• [Exercise description] Among the lines of the records below, copy those that hold the word "alice".

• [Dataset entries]

::::

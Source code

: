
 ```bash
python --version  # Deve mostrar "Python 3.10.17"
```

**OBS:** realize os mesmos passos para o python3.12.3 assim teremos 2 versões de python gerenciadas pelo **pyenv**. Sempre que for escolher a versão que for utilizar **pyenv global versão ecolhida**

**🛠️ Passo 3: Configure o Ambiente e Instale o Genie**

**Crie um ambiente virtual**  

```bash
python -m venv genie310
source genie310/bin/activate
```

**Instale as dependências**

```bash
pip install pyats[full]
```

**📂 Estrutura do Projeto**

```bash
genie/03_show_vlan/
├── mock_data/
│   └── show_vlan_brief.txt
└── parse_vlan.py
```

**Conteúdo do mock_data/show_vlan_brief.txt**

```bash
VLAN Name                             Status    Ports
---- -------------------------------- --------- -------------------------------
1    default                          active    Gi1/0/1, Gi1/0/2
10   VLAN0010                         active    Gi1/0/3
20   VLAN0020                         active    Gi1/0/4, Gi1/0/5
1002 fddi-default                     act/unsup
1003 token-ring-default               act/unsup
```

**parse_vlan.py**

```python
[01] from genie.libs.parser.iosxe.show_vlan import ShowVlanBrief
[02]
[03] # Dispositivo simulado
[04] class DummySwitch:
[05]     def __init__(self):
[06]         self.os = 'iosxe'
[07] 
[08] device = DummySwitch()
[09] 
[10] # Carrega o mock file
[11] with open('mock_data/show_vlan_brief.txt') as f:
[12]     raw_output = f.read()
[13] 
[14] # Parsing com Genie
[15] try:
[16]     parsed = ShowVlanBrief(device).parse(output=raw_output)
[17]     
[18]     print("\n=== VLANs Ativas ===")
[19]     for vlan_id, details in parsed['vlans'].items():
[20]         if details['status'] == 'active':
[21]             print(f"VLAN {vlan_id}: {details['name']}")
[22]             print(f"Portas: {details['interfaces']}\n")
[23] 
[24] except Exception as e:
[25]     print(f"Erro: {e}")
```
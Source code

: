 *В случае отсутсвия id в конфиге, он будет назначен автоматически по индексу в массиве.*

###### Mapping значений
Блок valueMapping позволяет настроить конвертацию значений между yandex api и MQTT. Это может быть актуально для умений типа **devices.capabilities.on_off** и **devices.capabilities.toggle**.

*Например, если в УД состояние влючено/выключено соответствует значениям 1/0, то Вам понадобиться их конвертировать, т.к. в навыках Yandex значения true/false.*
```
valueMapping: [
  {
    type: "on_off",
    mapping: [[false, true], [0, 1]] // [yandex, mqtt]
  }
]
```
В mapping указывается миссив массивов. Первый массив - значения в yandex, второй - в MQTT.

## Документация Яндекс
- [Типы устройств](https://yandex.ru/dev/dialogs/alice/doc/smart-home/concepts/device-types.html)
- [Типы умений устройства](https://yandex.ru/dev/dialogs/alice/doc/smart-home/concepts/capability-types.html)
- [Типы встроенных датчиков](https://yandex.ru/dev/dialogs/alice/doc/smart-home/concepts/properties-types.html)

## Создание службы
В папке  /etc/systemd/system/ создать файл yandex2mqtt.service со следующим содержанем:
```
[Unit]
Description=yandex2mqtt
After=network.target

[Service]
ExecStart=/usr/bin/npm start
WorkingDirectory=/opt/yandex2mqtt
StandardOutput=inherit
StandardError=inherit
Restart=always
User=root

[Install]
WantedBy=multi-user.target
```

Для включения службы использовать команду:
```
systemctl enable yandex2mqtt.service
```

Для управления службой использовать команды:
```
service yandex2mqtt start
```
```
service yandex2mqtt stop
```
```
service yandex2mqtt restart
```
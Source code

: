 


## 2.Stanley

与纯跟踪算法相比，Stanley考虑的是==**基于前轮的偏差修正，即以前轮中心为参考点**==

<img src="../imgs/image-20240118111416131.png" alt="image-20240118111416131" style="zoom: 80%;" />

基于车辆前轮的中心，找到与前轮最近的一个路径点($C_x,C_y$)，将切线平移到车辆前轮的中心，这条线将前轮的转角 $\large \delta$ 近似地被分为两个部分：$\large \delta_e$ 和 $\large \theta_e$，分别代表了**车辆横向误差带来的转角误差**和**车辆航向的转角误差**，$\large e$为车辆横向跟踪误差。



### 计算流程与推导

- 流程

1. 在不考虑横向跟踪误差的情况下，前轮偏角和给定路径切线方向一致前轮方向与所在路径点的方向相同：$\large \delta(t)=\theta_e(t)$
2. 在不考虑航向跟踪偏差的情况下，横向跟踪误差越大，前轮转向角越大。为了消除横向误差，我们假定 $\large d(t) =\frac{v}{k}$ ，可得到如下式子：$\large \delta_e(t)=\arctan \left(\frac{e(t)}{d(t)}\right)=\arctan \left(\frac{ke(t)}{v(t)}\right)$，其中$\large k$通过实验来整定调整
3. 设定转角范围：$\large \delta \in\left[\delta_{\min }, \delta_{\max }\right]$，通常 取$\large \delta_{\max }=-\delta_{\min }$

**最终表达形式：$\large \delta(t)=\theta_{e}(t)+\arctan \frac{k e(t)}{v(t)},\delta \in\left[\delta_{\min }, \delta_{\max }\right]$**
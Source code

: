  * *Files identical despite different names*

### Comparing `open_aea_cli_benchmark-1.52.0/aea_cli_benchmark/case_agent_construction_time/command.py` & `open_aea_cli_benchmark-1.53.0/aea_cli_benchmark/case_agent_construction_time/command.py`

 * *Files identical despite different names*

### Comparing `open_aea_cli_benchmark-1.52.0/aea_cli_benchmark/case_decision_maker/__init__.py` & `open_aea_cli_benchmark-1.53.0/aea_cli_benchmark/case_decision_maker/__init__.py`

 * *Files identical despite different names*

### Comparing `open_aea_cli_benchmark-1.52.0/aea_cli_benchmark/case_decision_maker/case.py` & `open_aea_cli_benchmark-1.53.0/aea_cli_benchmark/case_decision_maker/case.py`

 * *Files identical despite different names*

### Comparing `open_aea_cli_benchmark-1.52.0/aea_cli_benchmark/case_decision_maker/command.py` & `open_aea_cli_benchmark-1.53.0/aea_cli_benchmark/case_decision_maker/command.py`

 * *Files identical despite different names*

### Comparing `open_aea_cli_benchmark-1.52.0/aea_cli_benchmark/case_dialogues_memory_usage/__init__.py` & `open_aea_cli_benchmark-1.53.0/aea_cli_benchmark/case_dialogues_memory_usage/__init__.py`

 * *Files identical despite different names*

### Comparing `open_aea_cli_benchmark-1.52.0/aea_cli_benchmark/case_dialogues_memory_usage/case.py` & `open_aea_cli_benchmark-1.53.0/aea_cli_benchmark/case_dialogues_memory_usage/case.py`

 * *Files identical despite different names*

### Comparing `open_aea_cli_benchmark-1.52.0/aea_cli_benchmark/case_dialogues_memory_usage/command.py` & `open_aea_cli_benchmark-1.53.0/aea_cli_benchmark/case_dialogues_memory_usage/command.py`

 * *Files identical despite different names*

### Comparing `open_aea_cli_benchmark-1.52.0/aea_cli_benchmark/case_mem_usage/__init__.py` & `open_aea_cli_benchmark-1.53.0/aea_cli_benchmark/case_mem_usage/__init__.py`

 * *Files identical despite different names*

::::

• [Result]
- [Типы устройств](https://yandex.ru/dev/dialogs/alice/doc/smart-home/concepts/device-types.html)
- [Типы умений устройства](https://yandex.ru/dev/dialogs/alice/doc/smart-home/concepts/capability-types.html)
- [Типы встроенных датчиков](https://yandex.ru/dev/dialogs/alice/doc/smart-home/concepts/properties-types.html)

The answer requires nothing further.